I was more than convinced that I am the coolest kid on Earth. Obviously.
Confident, it would seem. Shockingly enough, I was a shy kid – it’s ok if you cock your eyebrow now, but it’s true – until the moment when I started to feel comfortable mingling around people I knew; all of a sudden I turned into that loud, bubbly and hyperactive brat. Hence, I still am.
So, today. About 33 years have passed since that picture with the unfortunate patch on my right eye above. The patch is gone, my nature always remained the same – minus the shyness.
I am surrounded by beautiful friends and great people, which of the majority is married or at least in a relationship. Pretty much all of them have kids, some of them a house.

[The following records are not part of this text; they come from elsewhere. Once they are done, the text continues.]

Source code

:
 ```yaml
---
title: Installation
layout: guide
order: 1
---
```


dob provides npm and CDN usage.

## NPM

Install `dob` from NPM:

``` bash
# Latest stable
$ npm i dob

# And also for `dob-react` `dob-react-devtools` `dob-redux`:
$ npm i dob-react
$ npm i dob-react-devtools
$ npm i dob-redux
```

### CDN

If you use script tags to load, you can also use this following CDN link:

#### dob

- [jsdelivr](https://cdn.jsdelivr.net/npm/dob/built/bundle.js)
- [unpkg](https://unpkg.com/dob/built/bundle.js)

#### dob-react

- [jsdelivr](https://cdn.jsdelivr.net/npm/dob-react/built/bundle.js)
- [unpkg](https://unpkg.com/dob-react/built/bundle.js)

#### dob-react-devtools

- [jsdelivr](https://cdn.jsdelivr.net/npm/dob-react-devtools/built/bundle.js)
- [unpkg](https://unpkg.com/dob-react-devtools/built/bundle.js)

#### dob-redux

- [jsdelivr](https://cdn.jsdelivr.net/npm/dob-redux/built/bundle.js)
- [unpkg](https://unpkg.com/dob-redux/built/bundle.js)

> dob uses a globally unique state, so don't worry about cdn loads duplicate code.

A lot of them work in an office and do sports occasionally. They go for Sunday walks and have dinner with the family on that same day. My friends are happy people. And because of that, I am happy too.
I’m different though. I don’t feel wrong like that, nor do I feel others are wrong in the way they live their lives. Yet it seems that I am different. I have extremely sensitive sensors to feel vibes and moods of other people – prove why I do what I do for living and why I am good at it – so I can feel and see how people look at me. Followed by a conversation that quickly turns to questions regarding my marriage status, relationship status, my job and why on Earth I have all these muscles.

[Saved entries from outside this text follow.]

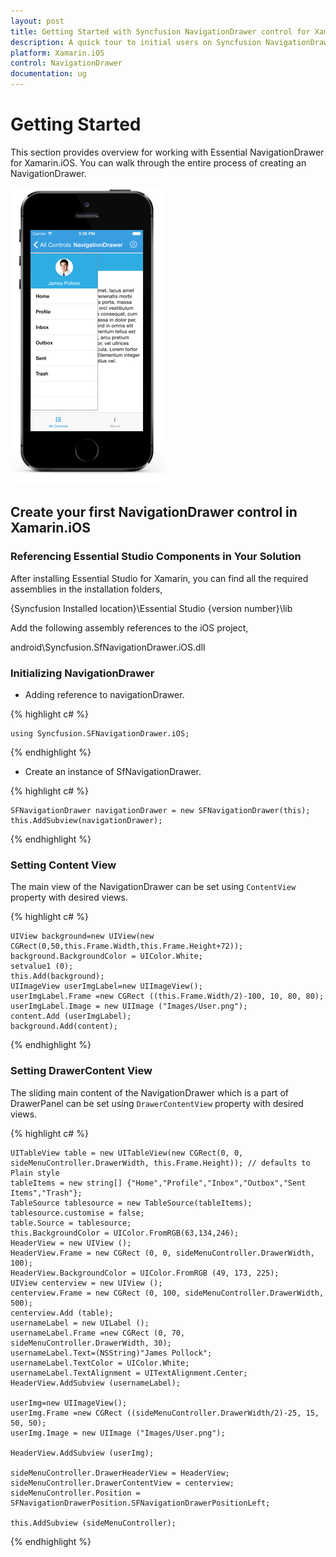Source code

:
 ```yaml
---
layout: post
title: Getting Started with Syncfusion NavigationDrawer control for Xamarin.iOS
description: A quick tour to initial users on Syncfusion NavigationDrawer control for Xamarin.iOS platform
platform: Xamarin.iOS
control: NavigationDrawer
documentation: ug
---
```


# Getting Started

This section provides overview for working with Essential NavigationDrawer for Xamarin.iOS. You can walk through the entire process of creating an NavigationDrawer.

![](images/getting-started.png)

## Create your first NavigationDrawer control in Xamarin.iOS

### Referencing Essential Studio Components in Your Solution

After installing Essential Studio for Xamarin, you can find all the required assemblies in the installation folders,

{Syncfusion Installed location}\Essential Studio {version number}\lib

Add the following assembly references to the iOS project,

android\Syncfusion.SfNavigationDrawer.iOS.dll

### Initializing NavigationDrawer

* Adding reference to navigationDrawer.

{% highlight c# %}

	using Syncfusion.SFNavigationDrawer.iOS;
	
{% endhighlight %}

* Create an instance of SfNavigationDrawer.

{% highlight c# %}

	SFNavigationDrawer navigationDrawer = new SFNavigationDrawer(this);
	this.AddSubview(navigationDrawer);
	
{% endhighlight %}


### Setting Content View

The main view of the NavigationDrawer can be set using `ContentView` property with desired views.

{% highlight c# %}

	UIView background=new UIView(new CGRect(0,50,this.Frame.Width,this.Frame.Height+72));
	background.BackgroundColor = UIColor.White;
	setvalue1 (0);
	this.Add(background);
	UIImageView userImgLabel=new UIImageView();
	userImgLabel.Frame =new CGRect ((this.Frame.Width/2)-100, 10, 80, 80);
	userImgLabel.Image = new UIImage ("Images/User.png");
	content.Add (userImgLabel);
	background.Add(content);

{% endhighlight %}

### Setting DrawerContent View

The sliding main content of the NavigationDrawer which is a part of DrawerPanel can be set using `DrawerContentView` property with desired views.

{% highlight c# %}

	UITableView table = new UITableView(new CGRect(0, 0, sideMenuController.DrawerWidth, this.Frame.Height)); // defaults to Plain style
	tableItems = new string[] {"Home","Profile","Inbox","Outbox","Sent Items","Trash"};
	TableSource tablesource = new TableSource(tableItems);
	tablesource.customise = false;
	table.Source = tablesource;
	this.BackgroundColor = UIColor.FromRGB(63,134,246);
	HeaderView = new UIView ();
	HeaderView.Frame = new CGRect (0, 0, sideMenuController.DrawerWidth, 100);
	HeaderView.BackgroundColor = UIColor.FromRGB (49, 173, 225);
	UIView centerview = new UIView ();
	centerview.Frame = new CGRect (0, 100, sideMenuController.DrawerWidth, 500);
	centerview.Add (table);
	usernameLabel = new UILabel ();
	usernameLabel.Frame =new CGRect (0, 70, sideMenuController.DrawerWidth, 30);
	usernameLabel.Text=(NSString)"James Pollock";
	usernameLabel.TextColor = UIColor.White;
	usernameLabel.TextAlignment = UITextAlignment.Center;
	HeaderView.AddSubview (usernameLabel);

	userImg=new UIImageView();
	userImg.Frame =new CGRect ((sideMenuController.DrawerWidth/2)-25, 15, 50, 50);
	userImg.Image = new UIImage ("Images/User.png");

	HeaderView.AddSubview (userImg);

	sideMenuController.DrawerHeaderView = HeaderView;
	sideMenuController.DrawerContentView = centerview;
	sideMenuController.Position = SFNavigationDrawerPosition.SFNavigationDrawerPositionLeft;

	this.AddSubview (sideMenuController);

{% endhighlight %}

I don’t see a problem by responding to everything. With the truth. I am not married, because I broke up with the guy I was planning to get married to. We also were thinking about children, but it didn’t happen and no, I am not sad because of that. I am perfectly ok, because I have a gaggle of teenagers to take care of at work and this is all I need in that regard. I have an addictive personality and I have been through Eating disorders, drugs and pills addiction for twenty years, including abusive relationships and losses.

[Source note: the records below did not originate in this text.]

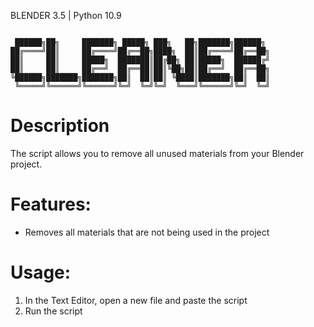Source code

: BLENDER 3.5 | Python 10.9

```

 ██████╗██╗     ███████╗ █████╗ ███╗   ██╗███████╗██████╗ 
██╔════╝██║     ██╔════╝██╔══██╗████╗  ██║██╔════╝██╔══██╗
██║     ██║     █████╗  ███████║██╔██╗ ██║█████╗  ██████╔╝
██║     ██║     ██╔══╝  ██╔══██║██║╚██╗██║██╔══╝  ██╔══██╗
╚██████╗███████╗███████╗██║  ██║██║ ╚████║███████╗██║  ██║
 ╚═════╝╚══════╝╚══════╝╚═╝  ╚═╝╚═╝  ╚═══╝╚══════╝╚═╝  ╚═╝
```                                             

# Description

The script allows you to remove all unused materials from your Blender project.

# Features:

- Removes all materials that are not being used in the project

# Usage:

1. In the Text Editor, open a new file and paste the script
2. Run the script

Yes, I have all these tattoos, because they are my souvenirs – I get inked when I travel and because I travel much, that’s how it turns out to be.
Yes, I work shifts and I like it. Even if that means to work 25hours in a row, I wouldn’t want to go back to a 9-5 job, ever. And yes my job is tough, because teenagers take their tolls, but it’s where I need to be and what I want to do.
Oh yes, I have a unique freedom in my life, because I can do whatever the fuck I please at any time outside of my working hours. I don’t do anything I don’t want to except taxes and my household. If cleaning, bills and laundry wouldn’t be a matter of special importance, I would totally skip it for the rest of my life. I might hire a good looking australian butler as soon as I grow up and have money. Because the accent.
And no, it doesn’t mean I lazy around all the time doing nothing and being carefree and careless 24/7. I have serious expectations and ambitions on how I want to live my life and that is exactly what I am doing with my job, my friends, training, photographing, writing and traveling. Without kids and marriage.
I am 38 years old and I am getting more tattoos. I run around with ripped jeans or skirts, shabby boots or sneakers and hey, if I feel like, I wear 8cm high heels. I have a blonde wild mane which I sometimes try to tame with a headband, or a basketball cap. I listen to old school hip hop and techno and electronic mixes, I have a bad boy car, a racing bike and I go and watch MMA fights if my friends ask me to. And I curse. More than regularly. Pretty much constantly.
I did so many different jobs throughout all those years, I stopped counting. I worked as a Flight Attendant, waitress, massage therapist, marketing assistant, social media manager, photographer, farmer and social worker. Clearly, I don’t know such thing like a golden thread in my career life – or my life in general. It gave me all the experience I am owning today and I feel rich.
I have affairs with men I like and I don’t keep it as a secret that I have physical needs, just like the guys who don’t keep it as a secret either. I don’t have a problem to ask a guy if he wants to sleep with me if there’s mutual sympathy. Sometimes, I feel like the society makes it a hanging matter if women ask for sex. Let me tell you, it makes things easier in life if you talk straight. I am a huge fan of straight forward talk – even if that means I overwhelm people like that – a lot. I won’t change, because I want them to get used to it and I also want to stay true to this different self of mine.
And this is exactly what I am teaching my teenagers. Everyone is different. Some follow more the mainstream kind of lifestyle, some are off-beat – own it, embrace it! As a conclusion, the only thing that matters is that you do exactly what is right for you. No matter where you are coming from, no matter how old you are and no matter what anyone else around you is thinking about you – if it makes you happy, it is the right path to follow.